WORK ORDER: Using the records that appear below, write out exactly the lines from the one with "- Link to [video" through the one with "If you are getting", keeping both end lines.

---+---

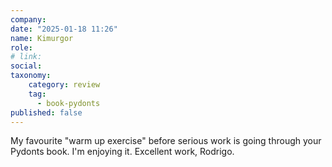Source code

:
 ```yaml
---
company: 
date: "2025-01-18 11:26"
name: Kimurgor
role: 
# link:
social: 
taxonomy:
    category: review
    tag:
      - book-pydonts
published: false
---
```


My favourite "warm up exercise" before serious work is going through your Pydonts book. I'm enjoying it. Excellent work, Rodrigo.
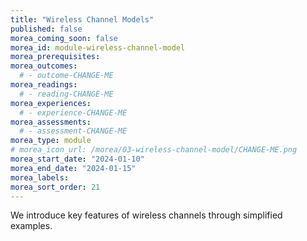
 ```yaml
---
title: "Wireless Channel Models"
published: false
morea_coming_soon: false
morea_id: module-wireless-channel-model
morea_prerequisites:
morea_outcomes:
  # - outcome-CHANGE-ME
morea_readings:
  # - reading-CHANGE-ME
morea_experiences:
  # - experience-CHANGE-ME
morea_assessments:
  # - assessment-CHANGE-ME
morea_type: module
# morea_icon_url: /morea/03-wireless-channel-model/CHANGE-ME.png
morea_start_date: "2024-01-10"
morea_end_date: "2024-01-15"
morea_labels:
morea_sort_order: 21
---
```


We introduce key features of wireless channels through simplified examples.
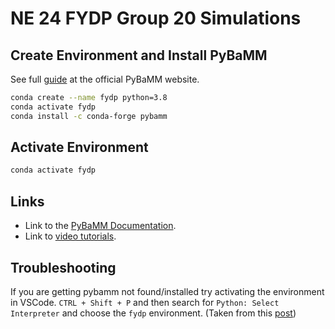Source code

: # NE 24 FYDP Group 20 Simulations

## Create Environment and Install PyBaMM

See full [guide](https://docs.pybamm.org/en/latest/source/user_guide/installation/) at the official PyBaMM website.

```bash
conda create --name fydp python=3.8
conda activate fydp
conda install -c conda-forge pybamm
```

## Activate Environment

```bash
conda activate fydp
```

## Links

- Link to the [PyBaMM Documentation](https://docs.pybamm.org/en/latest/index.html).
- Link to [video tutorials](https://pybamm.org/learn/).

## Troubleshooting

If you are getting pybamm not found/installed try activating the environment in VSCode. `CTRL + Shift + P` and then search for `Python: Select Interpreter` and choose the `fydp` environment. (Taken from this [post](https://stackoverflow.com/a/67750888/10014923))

---+---

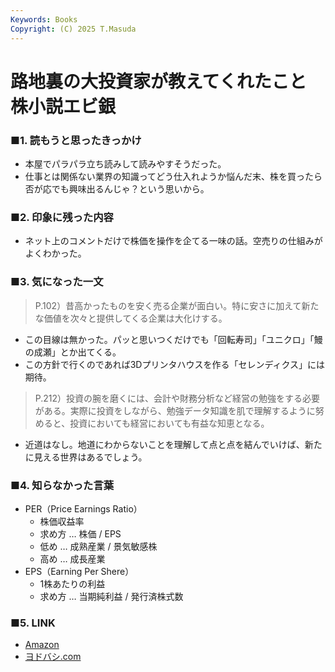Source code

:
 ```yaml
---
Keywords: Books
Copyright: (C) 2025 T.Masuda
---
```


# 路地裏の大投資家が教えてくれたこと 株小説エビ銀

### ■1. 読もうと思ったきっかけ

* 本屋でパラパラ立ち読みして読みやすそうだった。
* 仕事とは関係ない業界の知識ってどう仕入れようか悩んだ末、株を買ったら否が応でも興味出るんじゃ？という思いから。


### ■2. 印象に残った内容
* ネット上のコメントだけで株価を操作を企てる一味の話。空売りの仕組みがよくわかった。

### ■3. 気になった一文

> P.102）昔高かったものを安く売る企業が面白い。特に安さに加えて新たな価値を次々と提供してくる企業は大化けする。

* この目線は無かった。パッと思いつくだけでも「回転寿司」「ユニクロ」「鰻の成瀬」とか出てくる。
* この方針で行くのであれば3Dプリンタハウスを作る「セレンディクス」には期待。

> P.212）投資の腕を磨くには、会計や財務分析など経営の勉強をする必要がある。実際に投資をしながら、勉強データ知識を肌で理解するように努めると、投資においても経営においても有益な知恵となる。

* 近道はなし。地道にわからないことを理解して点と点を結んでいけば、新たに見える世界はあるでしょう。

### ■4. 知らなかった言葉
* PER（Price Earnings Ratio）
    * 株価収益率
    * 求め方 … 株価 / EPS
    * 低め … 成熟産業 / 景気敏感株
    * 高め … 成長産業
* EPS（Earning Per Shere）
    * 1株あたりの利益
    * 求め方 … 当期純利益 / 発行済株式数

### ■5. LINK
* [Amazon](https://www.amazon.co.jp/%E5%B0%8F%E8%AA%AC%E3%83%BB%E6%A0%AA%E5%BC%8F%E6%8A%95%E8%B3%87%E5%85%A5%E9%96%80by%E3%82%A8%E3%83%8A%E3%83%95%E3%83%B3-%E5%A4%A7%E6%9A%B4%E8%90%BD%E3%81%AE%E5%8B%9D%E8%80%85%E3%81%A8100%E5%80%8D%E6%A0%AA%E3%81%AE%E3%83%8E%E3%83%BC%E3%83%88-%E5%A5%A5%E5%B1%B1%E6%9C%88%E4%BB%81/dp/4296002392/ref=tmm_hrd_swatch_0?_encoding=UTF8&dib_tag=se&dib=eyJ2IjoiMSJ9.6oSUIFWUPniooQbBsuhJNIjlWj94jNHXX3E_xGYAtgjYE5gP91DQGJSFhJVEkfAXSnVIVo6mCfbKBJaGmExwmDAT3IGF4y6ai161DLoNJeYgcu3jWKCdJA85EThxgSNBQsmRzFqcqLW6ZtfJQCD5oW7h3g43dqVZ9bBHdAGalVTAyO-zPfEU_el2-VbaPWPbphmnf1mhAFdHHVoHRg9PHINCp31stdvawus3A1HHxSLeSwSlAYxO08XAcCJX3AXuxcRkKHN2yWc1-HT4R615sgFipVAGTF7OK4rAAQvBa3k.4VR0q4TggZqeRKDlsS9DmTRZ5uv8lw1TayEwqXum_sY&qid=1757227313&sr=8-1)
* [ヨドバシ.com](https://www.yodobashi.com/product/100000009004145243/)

---+---

OUTPUT FOR THIS TASK:
- Link to [video tutorials](https://pybamm.org/learn/).

## Troubleshooting

If you are getting pybamm not found/installed try activating the environment in VSCode. `CTRL + Shift + P` and then search for `Python: Select Interpreter` and choose the `fydp` environment. (Taken from this [post](https://stackoverflow.com/a/67750888/10014923))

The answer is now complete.